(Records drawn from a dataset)
○ ○ ○ ○ ○ ○ ○

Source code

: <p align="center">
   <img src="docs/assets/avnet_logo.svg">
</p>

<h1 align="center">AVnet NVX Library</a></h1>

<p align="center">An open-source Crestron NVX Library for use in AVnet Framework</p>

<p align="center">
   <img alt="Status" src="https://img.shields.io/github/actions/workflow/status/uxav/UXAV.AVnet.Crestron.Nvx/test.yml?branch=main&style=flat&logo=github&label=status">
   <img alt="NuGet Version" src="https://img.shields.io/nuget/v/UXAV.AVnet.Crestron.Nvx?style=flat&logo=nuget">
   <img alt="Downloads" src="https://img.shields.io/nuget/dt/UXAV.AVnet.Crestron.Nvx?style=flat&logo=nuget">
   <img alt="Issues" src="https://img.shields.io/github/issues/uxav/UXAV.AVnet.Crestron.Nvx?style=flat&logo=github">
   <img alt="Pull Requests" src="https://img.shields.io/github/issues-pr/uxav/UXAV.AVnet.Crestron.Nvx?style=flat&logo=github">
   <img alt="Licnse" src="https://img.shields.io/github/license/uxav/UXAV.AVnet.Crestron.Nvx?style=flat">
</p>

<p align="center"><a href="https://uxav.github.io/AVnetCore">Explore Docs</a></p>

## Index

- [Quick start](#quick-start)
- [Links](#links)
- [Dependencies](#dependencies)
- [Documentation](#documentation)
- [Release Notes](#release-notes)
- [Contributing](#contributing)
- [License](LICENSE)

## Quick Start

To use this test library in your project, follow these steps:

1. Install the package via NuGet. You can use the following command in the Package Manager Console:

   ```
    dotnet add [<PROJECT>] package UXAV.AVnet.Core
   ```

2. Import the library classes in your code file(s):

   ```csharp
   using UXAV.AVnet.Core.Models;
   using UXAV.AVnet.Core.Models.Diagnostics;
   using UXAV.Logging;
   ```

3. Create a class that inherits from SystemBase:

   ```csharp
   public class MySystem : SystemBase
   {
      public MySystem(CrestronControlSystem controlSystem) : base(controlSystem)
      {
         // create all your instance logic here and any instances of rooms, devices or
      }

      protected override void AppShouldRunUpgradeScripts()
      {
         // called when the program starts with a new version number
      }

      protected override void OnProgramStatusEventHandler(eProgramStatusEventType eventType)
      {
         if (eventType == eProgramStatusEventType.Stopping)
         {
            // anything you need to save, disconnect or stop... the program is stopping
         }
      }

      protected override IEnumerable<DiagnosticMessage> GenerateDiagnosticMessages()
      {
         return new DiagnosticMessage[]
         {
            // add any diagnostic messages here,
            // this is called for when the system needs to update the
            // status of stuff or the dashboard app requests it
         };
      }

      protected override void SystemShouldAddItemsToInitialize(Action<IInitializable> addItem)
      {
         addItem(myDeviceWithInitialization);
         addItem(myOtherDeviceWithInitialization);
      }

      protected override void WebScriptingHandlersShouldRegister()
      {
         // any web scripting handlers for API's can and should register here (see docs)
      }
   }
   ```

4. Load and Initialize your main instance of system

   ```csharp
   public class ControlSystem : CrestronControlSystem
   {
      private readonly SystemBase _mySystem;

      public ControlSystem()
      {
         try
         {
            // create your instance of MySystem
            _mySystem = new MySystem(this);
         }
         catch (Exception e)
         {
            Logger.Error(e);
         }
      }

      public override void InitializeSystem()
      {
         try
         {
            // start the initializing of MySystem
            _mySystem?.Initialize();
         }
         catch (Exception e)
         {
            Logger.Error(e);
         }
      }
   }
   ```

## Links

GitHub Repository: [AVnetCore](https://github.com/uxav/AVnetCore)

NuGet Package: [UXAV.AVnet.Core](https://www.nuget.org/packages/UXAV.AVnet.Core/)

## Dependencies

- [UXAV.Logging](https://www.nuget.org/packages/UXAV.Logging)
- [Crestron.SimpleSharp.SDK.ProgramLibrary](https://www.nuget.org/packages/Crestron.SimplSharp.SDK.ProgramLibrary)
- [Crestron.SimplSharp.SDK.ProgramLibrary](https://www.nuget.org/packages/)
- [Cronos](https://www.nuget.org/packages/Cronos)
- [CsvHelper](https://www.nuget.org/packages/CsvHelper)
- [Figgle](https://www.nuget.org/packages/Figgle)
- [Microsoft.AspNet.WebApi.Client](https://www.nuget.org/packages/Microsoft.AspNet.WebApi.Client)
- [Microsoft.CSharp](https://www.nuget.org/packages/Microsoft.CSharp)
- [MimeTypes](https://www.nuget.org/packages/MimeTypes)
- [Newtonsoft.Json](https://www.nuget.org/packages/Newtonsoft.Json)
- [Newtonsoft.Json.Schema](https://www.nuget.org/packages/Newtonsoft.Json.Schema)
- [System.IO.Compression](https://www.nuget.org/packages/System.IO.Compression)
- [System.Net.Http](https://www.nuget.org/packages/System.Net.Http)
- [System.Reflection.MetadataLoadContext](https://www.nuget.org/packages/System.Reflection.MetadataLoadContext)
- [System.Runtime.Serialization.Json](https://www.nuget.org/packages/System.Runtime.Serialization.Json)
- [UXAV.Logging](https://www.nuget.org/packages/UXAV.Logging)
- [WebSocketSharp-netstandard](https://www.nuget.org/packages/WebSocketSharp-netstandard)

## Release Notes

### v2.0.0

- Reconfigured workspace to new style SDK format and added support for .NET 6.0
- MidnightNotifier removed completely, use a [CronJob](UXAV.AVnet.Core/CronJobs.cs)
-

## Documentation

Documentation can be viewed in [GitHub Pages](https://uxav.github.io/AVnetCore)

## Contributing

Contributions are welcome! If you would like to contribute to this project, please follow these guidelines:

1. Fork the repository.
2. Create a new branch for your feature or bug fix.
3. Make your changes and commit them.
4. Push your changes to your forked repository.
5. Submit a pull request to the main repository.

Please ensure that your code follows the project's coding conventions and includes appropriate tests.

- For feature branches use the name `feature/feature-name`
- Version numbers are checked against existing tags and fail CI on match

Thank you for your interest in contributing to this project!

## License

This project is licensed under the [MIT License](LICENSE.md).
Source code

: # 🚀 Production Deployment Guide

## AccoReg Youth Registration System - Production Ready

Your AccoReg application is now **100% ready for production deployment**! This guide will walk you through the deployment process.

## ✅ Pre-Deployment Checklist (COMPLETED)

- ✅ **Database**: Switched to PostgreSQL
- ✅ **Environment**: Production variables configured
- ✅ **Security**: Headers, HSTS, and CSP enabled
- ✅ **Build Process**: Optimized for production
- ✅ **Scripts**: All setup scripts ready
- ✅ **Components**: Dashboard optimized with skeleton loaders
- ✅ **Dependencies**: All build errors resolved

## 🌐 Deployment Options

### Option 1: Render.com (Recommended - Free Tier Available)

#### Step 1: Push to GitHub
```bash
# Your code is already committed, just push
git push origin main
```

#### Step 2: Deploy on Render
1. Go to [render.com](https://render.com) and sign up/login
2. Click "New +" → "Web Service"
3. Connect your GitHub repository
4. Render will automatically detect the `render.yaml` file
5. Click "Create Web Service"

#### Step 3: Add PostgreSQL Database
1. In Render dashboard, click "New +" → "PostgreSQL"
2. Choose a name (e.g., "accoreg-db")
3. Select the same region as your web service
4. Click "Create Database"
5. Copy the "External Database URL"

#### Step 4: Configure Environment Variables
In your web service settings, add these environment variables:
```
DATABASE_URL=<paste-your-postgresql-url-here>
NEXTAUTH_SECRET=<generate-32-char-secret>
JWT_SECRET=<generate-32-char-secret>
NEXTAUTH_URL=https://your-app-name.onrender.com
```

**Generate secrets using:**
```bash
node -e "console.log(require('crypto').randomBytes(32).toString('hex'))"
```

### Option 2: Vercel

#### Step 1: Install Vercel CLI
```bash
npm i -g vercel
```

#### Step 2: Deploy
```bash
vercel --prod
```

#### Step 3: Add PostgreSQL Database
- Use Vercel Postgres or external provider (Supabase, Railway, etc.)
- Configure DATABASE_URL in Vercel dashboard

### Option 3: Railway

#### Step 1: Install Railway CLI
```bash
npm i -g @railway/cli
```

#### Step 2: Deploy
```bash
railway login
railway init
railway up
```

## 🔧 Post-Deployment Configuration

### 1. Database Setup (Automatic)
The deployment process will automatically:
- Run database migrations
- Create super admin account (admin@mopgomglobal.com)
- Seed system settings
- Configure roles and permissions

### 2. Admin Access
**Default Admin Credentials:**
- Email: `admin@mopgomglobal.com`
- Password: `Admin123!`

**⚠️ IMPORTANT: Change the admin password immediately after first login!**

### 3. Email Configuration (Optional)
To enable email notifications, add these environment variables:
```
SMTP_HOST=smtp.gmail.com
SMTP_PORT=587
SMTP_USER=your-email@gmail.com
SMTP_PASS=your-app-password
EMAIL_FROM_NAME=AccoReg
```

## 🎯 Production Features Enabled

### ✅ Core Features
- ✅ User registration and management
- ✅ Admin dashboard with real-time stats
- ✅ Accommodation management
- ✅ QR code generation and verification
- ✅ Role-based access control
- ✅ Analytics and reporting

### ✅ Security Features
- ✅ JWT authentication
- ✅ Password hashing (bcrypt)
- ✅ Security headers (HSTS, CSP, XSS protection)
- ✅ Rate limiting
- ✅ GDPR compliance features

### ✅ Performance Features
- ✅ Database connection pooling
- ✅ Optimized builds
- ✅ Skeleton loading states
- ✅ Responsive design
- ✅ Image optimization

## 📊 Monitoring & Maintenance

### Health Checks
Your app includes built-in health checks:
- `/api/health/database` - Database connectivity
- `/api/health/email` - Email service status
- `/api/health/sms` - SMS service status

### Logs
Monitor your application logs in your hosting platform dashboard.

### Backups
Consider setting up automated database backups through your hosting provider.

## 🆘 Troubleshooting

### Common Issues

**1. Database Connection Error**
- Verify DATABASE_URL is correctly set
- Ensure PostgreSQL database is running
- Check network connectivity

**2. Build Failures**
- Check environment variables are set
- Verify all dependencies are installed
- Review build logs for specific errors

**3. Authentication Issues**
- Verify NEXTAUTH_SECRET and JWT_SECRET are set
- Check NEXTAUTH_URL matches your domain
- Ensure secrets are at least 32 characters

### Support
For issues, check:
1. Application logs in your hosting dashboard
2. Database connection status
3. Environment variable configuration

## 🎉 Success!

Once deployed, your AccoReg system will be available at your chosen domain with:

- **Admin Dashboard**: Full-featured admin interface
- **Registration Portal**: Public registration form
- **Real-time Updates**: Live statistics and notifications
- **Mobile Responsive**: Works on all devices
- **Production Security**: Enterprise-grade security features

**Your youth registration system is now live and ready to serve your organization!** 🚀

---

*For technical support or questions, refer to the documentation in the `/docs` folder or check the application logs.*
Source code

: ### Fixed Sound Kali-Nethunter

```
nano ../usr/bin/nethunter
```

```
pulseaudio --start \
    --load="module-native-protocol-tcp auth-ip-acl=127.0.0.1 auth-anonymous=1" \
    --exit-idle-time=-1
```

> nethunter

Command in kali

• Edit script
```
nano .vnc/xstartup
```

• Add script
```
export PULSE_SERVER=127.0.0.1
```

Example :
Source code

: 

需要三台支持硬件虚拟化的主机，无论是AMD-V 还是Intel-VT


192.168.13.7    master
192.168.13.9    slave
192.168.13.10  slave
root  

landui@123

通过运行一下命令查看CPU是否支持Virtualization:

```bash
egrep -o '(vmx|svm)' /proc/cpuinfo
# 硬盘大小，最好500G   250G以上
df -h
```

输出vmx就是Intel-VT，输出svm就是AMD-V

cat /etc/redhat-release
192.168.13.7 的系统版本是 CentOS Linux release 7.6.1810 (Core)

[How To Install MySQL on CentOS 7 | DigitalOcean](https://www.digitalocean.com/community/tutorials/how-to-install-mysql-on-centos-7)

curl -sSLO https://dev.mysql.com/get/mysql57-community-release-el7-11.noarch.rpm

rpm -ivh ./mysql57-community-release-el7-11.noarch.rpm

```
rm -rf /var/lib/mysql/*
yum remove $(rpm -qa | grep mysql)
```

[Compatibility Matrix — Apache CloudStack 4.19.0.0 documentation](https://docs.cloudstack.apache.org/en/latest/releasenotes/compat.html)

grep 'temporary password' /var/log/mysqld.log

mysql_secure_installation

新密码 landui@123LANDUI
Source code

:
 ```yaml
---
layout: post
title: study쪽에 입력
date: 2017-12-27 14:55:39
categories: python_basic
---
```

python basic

○ ○ ○ ○ ○ ○ ○

§ **EXERCISE REQUIREMENTS**:
Which of the lines above hold the string "that"? Copy each one.

§ **ANSWER TO THIS TASK**:
3. Create a class that inherits from SystemBase:
Please ensure that your code follows the project's coding conventions and includes appropriate tests.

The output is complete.